━━━━━ Task data

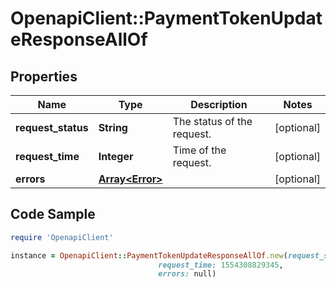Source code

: # OpenapiClient::PaymentTokenUpdateResponseAllOf

## Properties

Name | Type | Description | Notes
------------ | ------------- | ------------- | -------------
**request_status** | **String** | The status of the request. | [optional] 
**request_time** | **Integer** | Time of the request. | [optional] 
**errors** | [**Array&lt;Error&gt;**](Error.md) |  | [optional] 

## Code Sample

```ruby
require 'OpenapiClient'

instance = OpenapiClient::PaymentTokenUpdateResponseAllOf.new(request_status: APPROVED,
                                 request_time: 1554308829345,
                                 errors: null)
```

━━━━━━━━━━

• _Aim of the task_:
Please say how many lines in the records above contain the word "errors", giving the number alone.

• _Written response_:
2